We hypothesized that event-free survival (EFS) for children diagnosed with and treated for WT had improved since last report, but that a higher death rate from WT would persist when compared to that in more developed countries. Secondarily, we hypothesized that completion of all phases of therapy would result in greater EFS and that greater access to care through national health insurance coverage would improve completion of therapy and thereby decrease the risk of death.
1. Materials and Methods
1.1. Study Design and Definitions
To initiate the KWTR, we performed a retrospective chart review of all patients diagnosed with WT beginning Jan 1, 2008. All patients under 15 years of age having imaging or operative findings of a primary kidney tumor were included. We excluded patients with a pathologic diagnosis of a tumor other than WT. Several definitions are important to understand this study. Loss to follow-up (LTFU) was defined as any patient missing his or her next scheduled treatment or follow-up appointment and further not having a scheduled follow-up appointment. Study patients were classified as active in therapy if currently receiving chemotherapy, radiation therapy, or surgical planning and who were not LTFU. Patients were classified as having completed all therapy if all therapeutic interventions, including preoperative chemotherapy, operative resection, postoperative chemotherapy, and radiation, had been documented as finished. Patients were considered to have received a blood transfusion if any blood product (packed red blood cells, plasma, platelets, etc.) had been administered outside of the operating room. Nearly every patient received some type of blood transfusion in the operating theatre and so these cases were not considered among the blood transfusion status variable.
1.2. Patient Cohort
To initiate and establish the KWTR, two American authors (JA & MA) traveled to Kenya. After obtaining Ethics Review Committee (ERC) or Institutional Review Board (IRB) permissions at each of the four collaborating Kenyan centers, patient lists were created first by querying discharge diagnosis records. At the two larger institutions, KNH and MTRH, the authors manually reviewed all histology records for the past 4 years. Any patient with a histopathologic diagnosis of WT or nephroblastoma was added to this list. At the Kijabe and Tenwek mission hospitals, digital histopathologic records were available for the study period. Candidates identified by a digital query of these databases were also added to the list of potential registrants. Outpatient and inpatient cancer registries maintained at MTRH were reviewed for potential registry candidates. File clerks at each location attempted to locate records for patients on each list. Multiple visits were made over six weeks to maximize the number of patient files. Of 221 potential KWTR entrants on the initial list, 184 files were located. Of these, 133 met the inclusion criteria. We were unable to determine any characteristics of patients with missing files. They were excluded from further analysis.

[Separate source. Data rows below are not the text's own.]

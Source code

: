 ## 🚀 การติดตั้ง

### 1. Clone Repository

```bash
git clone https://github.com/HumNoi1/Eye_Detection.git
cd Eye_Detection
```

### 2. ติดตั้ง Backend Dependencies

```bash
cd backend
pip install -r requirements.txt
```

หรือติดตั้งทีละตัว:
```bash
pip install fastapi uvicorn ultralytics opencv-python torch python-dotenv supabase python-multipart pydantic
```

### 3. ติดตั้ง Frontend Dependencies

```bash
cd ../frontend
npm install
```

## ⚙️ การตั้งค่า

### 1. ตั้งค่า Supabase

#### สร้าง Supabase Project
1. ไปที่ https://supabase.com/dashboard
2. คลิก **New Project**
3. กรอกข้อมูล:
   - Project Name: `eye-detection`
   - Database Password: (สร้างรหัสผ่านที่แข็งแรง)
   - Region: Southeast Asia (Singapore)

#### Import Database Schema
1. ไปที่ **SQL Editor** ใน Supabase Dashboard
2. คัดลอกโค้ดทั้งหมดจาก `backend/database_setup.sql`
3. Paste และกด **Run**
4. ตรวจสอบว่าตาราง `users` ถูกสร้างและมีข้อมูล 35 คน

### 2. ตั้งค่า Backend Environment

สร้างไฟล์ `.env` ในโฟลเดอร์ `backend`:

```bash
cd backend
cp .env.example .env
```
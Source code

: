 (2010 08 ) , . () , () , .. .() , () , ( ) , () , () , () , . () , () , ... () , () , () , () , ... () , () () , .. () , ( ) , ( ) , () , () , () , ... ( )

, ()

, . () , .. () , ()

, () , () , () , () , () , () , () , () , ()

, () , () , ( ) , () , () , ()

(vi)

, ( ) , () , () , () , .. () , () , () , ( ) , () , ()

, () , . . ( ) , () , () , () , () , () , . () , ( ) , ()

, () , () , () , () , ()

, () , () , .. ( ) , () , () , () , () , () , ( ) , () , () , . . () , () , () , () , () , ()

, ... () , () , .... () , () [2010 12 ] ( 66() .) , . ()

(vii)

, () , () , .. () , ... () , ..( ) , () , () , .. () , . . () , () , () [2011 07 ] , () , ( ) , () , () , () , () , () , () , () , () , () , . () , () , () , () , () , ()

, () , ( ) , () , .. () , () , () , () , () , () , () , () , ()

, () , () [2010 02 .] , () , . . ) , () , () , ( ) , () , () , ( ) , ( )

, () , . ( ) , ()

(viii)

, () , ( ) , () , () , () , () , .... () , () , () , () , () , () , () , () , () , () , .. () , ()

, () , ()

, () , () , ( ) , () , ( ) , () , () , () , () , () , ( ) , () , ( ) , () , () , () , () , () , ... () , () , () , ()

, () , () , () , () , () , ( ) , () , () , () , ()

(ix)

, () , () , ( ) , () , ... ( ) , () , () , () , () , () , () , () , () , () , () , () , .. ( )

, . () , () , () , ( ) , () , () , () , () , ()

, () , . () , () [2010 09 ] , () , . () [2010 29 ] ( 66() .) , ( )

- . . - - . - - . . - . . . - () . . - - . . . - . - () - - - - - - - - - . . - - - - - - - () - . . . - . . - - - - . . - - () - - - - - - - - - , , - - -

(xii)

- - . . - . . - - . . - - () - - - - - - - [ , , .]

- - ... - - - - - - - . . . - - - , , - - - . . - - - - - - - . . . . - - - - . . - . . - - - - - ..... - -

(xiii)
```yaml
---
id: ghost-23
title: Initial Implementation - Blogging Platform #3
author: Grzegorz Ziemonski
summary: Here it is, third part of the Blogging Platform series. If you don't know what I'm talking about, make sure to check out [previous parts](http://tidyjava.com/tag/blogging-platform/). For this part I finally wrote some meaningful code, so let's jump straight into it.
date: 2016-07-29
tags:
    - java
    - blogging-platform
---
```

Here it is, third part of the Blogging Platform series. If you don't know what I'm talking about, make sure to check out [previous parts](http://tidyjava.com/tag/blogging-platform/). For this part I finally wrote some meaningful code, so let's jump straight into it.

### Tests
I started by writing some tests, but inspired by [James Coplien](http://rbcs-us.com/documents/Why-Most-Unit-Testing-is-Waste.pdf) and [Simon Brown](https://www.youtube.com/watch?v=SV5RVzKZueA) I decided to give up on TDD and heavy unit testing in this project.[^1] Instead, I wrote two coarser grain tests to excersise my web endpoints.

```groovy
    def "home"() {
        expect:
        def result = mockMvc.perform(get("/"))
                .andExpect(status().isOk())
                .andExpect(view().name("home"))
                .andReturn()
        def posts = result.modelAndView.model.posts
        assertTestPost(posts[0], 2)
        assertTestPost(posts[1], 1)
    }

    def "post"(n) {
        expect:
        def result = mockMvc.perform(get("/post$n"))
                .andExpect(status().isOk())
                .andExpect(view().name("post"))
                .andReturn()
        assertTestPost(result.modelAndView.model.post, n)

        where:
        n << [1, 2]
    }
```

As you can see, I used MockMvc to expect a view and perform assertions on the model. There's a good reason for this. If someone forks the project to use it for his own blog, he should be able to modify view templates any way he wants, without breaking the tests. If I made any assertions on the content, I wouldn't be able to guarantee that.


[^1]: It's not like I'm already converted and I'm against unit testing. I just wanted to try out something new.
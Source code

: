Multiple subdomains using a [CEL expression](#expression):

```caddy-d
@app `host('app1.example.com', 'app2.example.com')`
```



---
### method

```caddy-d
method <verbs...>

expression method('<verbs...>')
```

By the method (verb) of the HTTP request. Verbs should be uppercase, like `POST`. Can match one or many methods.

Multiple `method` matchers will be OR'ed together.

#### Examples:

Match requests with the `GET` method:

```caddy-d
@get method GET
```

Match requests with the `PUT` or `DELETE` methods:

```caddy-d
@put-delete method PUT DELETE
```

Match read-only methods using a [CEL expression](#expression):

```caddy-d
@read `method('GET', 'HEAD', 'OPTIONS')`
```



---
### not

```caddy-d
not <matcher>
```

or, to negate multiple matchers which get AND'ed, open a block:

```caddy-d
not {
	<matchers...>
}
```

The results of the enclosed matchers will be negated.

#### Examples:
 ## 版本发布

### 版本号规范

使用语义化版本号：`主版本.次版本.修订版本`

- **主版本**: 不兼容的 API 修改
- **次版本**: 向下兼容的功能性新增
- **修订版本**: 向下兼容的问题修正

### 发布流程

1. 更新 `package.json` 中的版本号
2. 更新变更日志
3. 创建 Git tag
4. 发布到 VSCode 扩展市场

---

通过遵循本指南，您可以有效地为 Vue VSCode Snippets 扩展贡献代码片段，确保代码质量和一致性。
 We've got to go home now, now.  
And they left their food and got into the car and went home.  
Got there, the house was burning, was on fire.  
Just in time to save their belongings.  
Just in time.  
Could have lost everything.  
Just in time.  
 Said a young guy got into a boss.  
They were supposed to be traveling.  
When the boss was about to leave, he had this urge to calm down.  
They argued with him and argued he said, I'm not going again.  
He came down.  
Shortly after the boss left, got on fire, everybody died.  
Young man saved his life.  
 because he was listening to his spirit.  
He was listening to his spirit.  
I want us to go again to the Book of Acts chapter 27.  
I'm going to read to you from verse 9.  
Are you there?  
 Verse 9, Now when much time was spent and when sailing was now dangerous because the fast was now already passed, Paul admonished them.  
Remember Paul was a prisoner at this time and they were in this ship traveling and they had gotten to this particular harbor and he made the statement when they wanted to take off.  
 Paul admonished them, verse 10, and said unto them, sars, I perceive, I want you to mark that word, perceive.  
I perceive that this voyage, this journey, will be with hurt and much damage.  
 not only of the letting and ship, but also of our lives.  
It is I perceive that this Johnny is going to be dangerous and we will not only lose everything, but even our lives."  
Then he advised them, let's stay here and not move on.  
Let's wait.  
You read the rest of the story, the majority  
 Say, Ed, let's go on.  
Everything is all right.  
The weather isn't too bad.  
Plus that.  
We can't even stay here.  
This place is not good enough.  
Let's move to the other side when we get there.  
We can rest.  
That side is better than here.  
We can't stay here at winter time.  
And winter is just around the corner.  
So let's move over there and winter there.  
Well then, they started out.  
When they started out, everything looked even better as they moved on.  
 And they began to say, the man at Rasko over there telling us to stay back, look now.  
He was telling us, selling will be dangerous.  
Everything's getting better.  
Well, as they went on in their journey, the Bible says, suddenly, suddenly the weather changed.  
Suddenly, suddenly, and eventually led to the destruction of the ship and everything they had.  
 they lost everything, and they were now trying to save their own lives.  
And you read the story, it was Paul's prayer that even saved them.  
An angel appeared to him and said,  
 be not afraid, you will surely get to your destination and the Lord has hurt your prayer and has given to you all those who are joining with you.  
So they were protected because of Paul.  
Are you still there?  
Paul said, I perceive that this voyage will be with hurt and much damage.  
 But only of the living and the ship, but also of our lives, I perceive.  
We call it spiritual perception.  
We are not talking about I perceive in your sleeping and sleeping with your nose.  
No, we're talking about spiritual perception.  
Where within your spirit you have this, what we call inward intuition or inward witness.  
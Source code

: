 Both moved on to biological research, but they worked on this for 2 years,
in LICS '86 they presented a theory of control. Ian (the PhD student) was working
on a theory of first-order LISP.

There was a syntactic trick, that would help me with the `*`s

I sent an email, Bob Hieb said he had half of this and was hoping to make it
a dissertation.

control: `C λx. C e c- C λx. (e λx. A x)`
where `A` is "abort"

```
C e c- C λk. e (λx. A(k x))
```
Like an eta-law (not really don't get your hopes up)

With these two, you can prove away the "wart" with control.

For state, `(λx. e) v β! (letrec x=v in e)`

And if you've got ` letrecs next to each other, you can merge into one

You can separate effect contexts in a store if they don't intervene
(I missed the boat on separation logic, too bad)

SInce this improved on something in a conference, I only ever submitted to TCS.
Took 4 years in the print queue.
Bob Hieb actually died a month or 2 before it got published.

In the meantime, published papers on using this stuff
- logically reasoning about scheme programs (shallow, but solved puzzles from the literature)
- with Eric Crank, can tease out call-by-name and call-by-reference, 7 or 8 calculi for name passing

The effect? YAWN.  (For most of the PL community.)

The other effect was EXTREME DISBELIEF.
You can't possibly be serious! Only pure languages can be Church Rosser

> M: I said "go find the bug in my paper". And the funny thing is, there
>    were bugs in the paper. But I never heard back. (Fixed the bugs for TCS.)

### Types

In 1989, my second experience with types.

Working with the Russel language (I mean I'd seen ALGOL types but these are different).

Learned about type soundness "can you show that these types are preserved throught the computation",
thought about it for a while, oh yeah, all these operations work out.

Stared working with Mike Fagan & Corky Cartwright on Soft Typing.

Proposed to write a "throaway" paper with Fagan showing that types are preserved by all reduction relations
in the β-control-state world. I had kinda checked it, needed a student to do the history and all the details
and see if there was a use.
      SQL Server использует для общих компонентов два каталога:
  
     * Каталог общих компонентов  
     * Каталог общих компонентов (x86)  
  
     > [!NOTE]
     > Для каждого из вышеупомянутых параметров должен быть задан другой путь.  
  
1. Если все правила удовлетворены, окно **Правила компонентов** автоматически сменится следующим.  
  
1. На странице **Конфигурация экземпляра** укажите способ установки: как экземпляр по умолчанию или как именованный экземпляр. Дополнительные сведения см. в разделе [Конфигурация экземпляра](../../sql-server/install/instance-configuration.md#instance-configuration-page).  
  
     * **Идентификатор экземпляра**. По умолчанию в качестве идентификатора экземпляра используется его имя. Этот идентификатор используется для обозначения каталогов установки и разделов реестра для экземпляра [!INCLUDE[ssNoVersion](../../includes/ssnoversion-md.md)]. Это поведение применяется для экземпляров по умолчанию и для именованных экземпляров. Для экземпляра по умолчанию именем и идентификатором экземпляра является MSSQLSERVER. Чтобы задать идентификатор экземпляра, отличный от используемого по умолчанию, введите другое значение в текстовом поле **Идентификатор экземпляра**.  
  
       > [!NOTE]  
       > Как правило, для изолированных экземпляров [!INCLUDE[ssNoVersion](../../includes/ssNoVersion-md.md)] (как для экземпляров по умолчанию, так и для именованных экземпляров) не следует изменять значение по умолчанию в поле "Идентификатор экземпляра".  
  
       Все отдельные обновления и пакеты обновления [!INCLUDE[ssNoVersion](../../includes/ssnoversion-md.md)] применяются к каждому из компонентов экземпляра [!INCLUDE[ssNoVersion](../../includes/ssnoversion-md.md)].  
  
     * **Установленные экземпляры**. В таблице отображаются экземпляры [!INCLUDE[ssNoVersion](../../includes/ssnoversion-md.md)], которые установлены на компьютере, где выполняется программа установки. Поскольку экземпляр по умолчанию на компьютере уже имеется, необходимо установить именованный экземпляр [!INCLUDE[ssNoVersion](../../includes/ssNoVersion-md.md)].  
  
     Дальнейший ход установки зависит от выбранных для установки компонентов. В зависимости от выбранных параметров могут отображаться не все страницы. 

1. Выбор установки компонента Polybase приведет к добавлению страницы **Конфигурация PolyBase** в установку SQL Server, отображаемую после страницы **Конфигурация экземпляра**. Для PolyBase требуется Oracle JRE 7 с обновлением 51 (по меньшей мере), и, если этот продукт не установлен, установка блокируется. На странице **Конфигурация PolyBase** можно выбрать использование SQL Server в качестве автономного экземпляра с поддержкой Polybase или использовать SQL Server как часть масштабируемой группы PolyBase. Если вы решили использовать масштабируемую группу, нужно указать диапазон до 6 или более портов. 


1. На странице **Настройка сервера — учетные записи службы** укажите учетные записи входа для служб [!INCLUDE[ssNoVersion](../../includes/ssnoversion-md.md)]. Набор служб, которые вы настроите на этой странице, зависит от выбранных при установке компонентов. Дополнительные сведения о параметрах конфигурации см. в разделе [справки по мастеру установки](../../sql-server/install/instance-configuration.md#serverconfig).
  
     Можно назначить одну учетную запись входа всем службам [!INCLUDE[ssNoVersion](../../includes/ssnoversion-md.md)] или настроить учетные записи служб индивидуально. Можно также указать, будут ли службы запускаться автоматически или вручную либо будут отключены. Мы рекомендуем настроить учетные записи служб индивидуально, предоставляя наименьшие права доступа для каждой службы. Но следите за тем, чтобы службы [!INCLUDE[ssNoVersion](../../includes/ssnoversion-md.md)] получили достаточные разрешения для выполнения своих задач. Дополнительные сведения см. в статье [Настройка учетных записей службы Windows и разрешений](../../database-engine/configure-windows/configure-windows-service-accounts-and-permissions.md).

1.3. Kenyan Wilms Tumor Registry
The authors wished to create a sustainable Wilms tumor registry that would provide expandability, electronic stability, and equal access for all research partners. It was also essential that the registry be simple to access, operate, and maintain at minimal cost. We hoped that the registry could provide a framework upon which future low cost and sustainable registries for trauma, clinical care, and other cancers in both pediatrics and adults could be built. To fulfill these goals, the consortium hospitals jointly created the KWTR by utilizing REDCap (Research Electronic Data Capture) tools hosted at VUMC(12). REDCap is a secure, web-based application designed to support data capture for research studies, providing: 1) an intuitive interface for validated data entry; 2) audit trails for tracking data manipulation and export procedures; 3) automated export procedures for seamless data downloads to common statistical packages; and 4) procedures for importing data from external sources. Although hosted initially at VUMC, data hosting may eventually reside within Kenya as the tool is applied to other disease entities.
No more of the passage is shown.